*** Input for this task ***

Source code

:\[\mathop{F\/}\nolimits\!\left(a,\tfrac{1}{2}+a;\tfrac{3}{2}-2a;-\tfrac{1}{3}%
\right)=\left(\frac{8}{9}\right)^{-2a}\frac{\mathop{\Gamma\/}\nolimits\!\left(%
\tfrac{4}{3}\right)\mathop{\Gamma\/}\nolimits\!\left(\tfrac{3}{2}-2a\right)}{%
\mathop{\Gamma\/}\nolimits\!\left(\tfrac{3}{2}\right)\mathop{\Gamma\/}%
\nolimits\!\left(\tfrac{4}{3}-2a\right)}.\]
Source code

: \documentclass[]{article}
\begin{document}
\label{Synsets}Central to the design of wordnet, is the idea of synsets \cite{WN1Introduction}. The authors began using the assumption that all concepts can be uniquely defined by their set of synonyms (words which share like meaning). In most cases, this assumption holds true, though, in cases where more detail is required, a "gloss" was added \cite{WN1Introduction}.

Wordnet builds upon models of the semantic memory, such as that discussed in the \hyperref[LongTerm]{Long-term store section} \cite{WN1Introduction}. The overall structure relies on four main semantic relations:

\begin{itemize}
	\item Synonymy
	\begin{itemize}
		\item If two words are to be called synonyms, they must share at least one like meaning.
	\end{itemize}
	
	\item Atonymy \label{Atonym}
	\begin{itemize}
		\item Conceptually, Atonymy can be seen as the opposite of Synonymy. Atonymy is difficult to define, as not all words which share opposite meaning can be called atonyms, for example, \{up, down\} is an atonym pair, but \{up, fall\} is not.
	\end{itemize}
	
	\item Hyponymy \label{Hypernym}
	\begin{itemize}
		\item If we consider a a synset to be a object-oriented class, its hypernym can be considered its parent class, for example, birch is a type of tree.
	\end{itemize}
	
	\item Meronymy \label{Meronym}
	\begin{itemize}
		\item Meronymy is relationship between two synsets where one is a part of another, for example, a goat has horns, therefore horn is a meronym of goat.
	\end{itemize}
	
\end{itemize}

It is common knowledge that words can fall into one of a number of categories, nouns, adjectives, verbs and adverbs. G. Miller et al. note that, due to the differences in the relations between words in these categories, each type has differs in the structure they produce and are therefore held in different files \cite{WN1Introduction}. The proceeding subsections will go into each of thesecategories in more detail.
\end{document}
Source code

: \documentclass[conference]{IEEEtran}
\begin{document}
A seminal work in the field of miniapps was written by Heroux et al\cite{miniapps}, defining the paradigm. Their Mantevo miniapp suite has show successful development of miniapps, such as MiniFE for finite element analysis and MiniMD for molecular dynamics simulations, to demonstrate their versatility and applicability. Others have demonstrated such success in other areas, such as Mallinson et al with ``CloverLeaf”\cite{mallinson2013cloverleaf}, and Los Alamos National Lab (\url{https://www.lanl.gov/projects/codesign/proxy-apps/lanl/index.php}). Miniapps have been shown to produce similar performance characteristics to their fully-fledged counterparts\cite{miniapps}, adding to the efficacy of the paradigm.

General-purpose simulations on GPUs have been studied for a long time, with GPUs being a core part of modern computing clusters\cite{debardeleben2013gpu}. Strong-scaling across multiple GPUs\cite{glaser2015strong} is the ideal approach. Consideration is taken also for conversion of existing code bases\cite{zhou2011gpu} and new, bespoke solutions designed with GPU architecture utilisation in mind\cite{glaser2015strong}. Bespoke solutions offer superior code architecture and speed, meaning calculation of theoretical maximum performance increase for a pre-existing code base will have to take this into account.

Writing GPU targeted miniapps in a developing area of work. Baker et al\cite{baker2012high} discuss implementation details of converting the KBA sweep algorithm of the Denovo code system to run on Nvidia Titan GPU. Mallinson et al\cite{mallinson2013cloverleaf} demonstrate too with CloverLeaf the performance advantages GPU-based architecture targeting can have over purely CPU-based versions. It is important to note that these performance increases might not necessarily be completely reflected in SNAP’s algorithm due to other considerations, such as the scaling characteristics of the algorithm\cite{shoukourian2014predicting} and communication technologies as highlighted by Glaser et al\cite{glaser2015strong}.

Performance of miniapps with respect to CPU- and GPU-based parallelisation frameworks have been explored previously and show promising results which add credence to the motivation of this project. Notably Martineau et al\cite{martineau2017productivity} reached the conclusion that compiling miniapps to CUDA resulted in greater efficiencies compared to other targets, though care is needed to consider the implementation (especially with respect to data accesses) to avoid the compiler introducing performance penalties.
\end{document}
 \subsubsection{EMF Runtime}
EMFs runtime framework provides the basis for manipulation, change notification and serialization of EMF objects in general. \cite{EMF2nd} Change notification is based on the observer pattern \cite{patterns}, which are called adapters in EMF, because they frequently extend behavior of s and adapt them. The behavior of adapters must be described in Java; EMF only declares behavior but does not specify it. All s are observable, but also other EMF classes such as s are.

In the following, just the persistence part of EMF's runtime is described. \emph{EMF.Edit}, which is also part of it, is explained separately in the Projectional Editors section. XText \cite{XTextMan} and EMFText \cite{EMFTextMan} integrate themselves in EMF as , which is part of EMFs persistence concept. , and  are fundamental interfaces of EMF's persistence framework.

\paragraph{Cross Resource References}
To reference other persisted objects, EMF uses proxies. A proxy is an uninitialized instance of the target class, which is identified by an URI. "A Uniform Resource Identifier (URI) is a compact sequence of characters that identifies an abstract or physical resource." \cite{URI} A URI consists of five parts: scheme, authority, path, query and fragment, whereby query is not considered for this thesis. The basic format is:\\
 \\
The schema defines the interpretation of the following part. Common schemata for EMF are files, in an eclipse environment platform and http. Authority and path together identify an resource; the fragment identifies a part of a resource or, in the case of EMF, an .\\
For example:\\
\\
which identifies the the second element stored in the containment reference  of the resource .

*** End of Input for this task ***
*** Input for this task ***

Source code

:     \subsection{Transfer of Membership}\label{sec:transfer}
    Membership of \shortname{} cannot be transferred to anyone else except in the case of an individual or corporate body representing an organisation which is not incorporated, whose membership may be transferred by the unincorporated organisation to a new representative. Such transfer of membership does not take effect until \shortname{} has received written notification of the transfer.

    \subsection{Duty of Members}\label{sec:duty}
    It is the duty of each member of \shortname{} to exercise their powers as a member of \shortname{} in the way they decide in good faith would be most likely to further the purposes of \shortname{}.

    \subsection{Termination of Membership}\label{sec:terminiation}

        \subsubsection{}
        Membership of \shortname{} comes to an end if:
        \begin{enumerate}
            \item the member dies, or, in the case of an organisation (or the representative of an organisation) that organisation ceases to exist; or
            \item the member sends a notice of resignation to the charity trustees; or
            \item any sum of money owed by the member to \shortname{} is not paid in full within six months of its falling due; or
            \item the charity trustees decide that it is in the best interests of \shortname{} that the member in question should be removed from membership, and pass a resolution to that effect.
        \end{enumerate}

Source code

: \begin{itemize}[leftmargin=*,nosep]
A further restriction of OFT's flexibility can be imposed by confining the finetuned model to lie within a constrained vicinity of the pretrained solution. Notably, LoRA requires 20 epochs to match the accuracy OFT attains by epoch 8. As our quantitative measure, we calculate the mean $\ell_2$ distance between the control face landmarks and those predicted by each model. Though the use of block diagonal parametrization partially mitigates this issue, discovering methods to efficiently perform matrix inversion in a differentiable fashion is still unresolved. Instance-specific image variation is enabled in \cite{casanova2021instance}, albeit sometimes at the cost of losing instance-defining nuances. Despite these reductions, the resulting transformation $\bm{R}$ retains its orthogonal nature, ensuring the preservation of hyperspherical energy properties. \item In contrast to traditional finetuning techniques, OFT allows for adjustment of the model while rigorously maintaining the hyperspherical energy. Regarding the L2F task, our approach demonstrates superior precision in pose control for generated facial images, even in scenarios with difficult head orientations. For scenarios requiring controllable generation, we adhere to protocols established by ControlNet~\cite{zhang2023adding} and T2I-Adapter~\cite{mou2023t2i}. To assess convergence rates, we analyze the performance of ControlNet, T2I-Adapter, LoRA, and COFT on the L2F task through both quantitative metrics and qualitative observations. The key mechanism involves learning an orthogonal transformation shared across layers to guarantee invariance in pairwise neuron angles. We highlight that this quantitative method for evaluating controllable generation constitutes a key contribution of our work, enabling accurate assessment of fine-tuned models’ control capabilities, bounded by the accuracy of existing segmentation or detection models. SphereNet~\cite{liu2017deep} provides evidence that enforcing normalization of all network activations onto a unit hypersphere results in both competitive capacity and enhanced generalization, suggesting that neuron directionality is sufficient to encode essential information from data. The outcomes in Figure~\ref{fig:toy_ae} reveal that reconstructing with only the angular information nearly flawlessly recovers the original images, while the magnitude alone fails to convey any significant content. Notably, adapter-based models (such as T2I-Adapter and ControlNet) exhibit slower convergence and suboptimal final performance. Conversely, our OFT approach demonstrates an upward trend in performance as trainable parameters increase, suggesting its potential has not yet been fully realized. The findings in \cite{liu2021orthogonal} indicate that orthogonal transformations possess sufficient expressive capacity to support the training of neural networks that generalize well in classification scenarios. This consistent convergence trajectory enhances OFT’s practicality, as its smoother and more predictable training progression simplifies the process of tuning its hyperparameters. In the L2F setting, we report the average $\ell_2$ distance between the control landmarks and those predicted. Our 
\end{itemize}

*** End of Input for this task ***

Identify the lines of the entries containing the string "decide". Copy each such line.

    It is the duty of each member of \shortname{} to exercise their powers as a member of \shortname{} in the way they decide in good faith would be most likely to further the purposes of \shortname{}.
            \item the charity trustees decide that it is in the best interests of \shortname{} that the member in question should be removed from membership, and pass a resolution to that effect.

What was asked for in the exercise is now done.